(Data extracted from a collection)
=== Begin Enclosure ===
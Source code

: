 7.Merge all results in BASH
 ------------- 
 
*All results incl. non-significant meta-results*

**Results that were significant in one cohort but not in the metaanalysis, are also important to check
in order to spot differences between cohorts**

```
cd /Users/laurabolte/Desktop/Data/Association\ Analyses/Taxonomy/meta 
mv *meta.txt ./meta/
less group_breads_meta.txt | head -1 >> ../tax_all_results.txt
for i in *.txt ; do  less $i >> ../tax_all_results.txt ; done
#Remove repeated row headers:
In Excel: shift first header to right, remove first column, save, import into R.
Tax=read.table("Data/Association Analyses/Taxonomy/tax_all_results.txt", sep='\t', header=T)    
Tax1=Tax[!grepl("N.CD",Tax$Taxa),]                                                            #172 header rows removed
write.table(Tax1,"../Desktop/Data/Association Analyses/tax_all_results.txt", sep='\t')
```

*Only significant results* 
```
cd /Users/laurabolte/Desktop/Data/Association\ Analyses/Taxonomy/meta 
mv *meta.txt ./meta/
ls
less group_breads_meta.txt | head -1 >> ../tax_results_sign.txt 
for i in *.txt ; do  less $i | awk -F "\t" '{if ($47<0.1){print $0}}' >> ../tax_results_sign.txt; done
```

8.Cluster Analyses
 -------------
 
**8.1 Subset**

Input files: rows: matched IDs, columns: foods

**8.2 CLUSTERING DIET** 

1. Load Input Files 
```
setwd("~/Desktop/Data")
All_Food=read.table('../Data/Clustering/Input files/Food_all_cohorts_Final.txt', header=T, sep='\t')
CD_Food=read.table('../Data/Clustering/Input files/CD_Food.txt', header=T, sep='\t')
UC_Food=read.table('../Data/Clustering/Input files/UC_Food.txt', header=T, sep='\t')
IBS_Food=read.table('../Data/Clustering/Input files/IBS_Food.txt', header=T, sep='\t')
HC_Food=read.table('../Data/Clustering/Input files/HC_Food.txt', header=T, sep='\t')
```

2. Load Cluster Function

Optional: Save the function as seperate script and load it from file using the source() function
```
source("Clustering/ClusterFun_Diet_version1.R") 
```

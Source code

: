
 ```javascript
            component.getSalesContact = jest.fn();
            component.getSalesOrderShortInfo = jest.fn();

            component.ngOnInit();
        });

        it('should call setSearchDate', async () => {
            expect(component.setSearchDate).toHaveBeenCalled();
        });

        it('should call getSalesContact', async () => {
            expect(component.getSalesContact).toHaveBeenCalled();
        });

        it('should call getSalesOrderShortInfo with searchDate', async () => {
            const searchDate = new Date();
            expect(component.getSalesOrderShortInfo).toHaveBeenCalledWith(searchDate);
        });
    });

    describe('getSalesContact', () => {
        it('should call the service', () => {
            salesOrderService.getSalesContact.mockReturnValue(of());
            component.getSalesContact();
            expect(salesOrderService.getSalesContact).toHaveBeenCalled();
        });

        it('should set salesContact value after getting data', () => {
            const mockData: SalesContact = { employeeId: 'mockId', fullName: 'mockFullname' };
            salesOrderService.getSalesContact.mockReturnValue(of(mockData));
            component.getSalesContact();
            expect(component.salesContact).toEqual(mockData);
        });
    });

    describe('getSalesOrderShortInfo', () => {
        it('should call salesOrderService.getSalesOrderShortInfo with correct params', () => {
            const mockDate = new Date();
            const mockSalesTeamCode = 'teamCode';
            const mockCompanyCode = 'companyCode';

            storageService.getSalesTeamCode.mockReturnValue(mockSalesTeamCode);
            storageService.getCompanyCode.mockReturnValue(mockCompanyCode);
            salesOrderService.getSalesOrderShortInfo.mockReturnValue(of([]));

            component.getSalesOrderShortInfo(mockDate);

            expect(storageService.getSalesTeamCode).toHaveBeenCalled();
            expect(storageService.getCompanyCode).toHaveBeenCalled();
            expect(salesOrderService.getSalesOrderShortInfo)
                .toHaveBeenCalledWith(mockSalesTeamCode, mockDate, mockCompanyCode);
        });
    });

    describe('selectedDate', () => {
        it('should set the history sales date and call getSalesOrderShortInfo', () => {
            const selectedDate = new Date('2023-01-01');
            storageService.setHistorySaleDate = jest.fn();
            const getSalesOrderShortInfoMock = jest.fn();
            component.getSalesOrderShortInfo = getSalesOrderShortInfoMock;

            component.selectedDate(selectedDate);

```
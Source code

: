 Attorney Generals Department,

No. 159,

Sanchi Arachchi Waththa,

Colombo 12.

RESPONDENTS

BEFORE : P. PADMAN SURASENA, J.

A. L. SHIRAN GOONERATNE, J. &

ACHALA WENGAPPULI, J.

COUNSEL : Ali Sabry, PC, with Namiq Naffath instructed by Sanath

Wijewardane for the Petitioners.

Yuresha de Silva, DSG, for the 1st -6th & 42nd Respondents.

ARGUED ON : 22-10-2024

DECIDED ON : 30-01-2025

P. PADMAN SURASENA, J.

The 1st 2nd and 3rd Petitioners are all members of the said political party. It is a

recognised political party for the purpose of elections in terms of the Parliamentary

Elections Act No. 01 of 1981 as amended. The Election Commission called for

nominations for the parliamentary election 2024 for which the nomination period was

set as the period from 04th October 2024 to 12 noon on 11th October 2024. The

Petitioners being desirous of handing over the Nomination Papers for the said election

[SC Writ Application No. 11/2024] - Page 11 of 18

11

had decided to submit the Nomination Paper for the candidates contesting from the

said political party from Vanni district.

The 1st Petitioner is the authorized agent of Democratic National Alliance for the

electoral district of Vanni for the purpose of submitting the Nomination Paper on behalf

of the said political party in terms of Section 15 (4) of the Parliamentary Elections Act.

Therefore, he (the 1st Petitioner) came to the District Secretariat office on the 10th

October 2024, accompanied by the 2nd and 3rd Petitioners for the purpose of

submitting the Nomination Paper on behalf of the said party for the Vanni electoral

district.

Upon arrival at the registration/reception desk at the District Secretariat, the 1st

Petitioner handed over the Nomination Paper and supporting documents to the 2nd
=== End Enclosure ===
**Assignment**
Wherever the word "storageService" turns up in the records, copy out the line it is on.

**Task result**
            storageService.getSalesTeamCode.mockReturnValue(mockSalesTeamCode);
            storageService.getCompanyCode.mockReturnValue(mockCompanyCode);
            expect(storageService.getSalesTeamCode).toHaveBeenCalled();
            expect(storageService.getCompanyCode).toHaveBeenCalled();
            storageService.setHistorySaleDate = jest.fn();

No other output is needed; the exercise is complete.